BEGIN Listed records

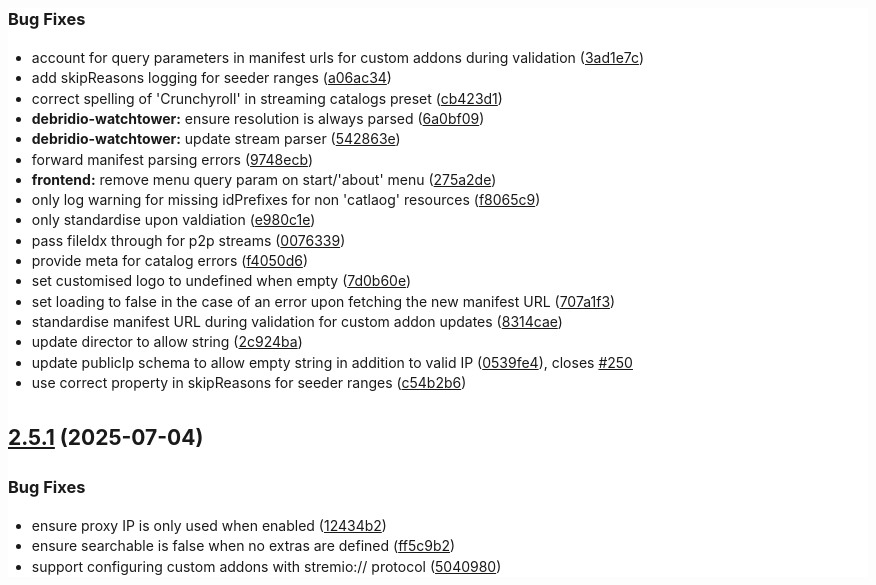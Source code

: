 
### Bug Fixes

* account for query parameters in manifest urls for custom addons during validation ([3ad1e7c](https://github.com/Viren070/AIOStreams/commit/3ad1e7c61f36d12dfb046c676a401b0e3f97604b))
* add skipReasons logging for seeder ranges ([a06ac34](https://github.com/Viren070/AIOStreams/commit/a06ac34061e571fe7599eeca5a0fce6d9607b37f))
* correct spelling of 'Crunchyroll' in streaming catalogs preset ([cb423d1](https://github.com/Viren070/AIOStreams/commit/cb423d152dc015b37b3d317c80907b357f7ee154))
* **debridio-watchtower:** ensure resolution is always parsed ([6a0bf09](https://github.com/Viren070/AIOStreams/commit/6a0bf09de660198cd317bcd97ec8777aa4723e74))
* **debridio-watchtower:** update stream parser ([542863e](https://github.com/Viren070/AIOStreams/commit/542863e2a807d18cd6d32c7ba8fa111a711ec37a))
* forward manifest parsing errors ([9748ecb](https://github.com/Viren070/AIOStreams/commit/9748ecb576320db85c3a5c81a9d67e8f80dd5a4c))
* **frontend:** remove menu query param on start/'about' menu ([275a2de](https://github.com/Viren070/AIOStreams/commit/275a2de9605c01911714574a040d27f2c3977c76))
* only log warning for missing idPrefixes for non 'catlaog' resources ([f8065c9](https://github.com/Viren070/AIOStreams/commit/f8065c9e9ad6959c51f664f377ee75a221a92c32))
* only standardise upon valdiation ([e980c1e](https://github.com/Viren070/AIOStreams/commit/e980c1e0b3a5026b5efdfd8bd812b6bfef90bc45))
* pass fileIdx through for p2p streams ([0076339](https://github.com/Viren070/AIOStreams/commit/00763397a1b2952f2a99c2e57e8c275863d5aa54))
* provide meta for catalog errors ([f4050d6](https://github.com/Viren070/AIOStreams/commit/f4050d6f388a774751412f89a1e1ff1210aa76c0))
* set customised logo to undefined when empty ([7d0b60e](https://github.com/Viren070/AIOStreams/commit/7d0b60efa1f4ec1fc2de6402ffe8b2f6b2c9d2ca))
* set loading to false in the case of an error upon fetching the new manifest URL ([707a1f3](https://github.com/Viren070/AIOStreams/commit/707a1f3fecb781650078d5c3ca7db3842c102869))
* standardise manifest URL during validation for custom addon updates ([8314cae](https://github.com/Viren070/AIOStreams/commit/8314cae4811d7e2307498dc0cda12b7822518708))
* update director to allow string ([2c924ba](https://github.com/Viren070/AIOStreams/commit/2c924bac56e2a3d81cc1fe6ae380286e7fe93b58))
* update publicIp schema to allow empty string in addition to valid IP ([0539fe4](https://github.com/Viren070/AIOStreams/commit/0539fe49a8cfe8d18525262256388a60691b8e23)), closes [#250](https://github.com/Viren070/AIOStreams/issues/250)
* use correct property in skipReasons for seeder ranges ([c54b2b6](https://github.com/Viren070/AIOStreams/commit/c54b2b66f050827b6e41db1bf486da3140683487))

## [2.5.1](https://github.com/Viren070/AIOStreams/compare/v2.5.0...v2.5.1) (2025-07-04)


### Bug Fixes

* ensure proxy IP is only used when enabled ([12434b2](https://github.com/Viren070/AIOStreams/commit/12434b29decb55deb6a99d99e727fc3750ab25f3))
* ensure searchable is false when no extras are defined ([ff5c9b2](https://github.com/Viren070/AIOStreams/commit/ff5c9b28cb19e89171254d832a53989d4474f6e9))
* support configuring custom addons with stremio:// protocol ([5040980](https://github.com/Viren070/AIOStreams/commit/5040980c82f019fa8543a7f74a1ac153430620b0))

END Listed records

- _Exercise requirements_
Give again, exactly, the lines from the start of the data through the one holding "update stream parser"; omit the pictures.

- _Expected answer_
Source code

: 
### Bug Fixes

* account for query parameters in manifest urls for custom addons during validation ([3ad1e7c](https://github.com/Viren070/AIOStreams/commit/3ad1e7c61f36d12dfb046c676a401b0e3f97604b))
* add skipReasons logging for seeder ranges ([a06ac34](https://github.com/Viren070/AIOStreams/commit/a06ac34061e571fe7599eeca5a0fce6d9607b37f))
* correct spelling of 'Crunchyroll' in streaming catalogs preset ([cb423d1](https://github.com/Viren070/AIOStreams/commit/cb423d152dc015b37b3d317c80907b357f7ee154))
* **debridio-watchtower:** ensure resolution is always parsed ([6a0bf09](https://github.com/Viren070/AIOStreams/commit/6a0bf09de660198cd317bcd97ec8777aa4723e74))
* **debridio-watchtower:** update stream parser ([542863e](https://github.com/Viren070/AIOStreams/commit/542863e2a807d18cd6d32c7ba8fa111a711ec37a))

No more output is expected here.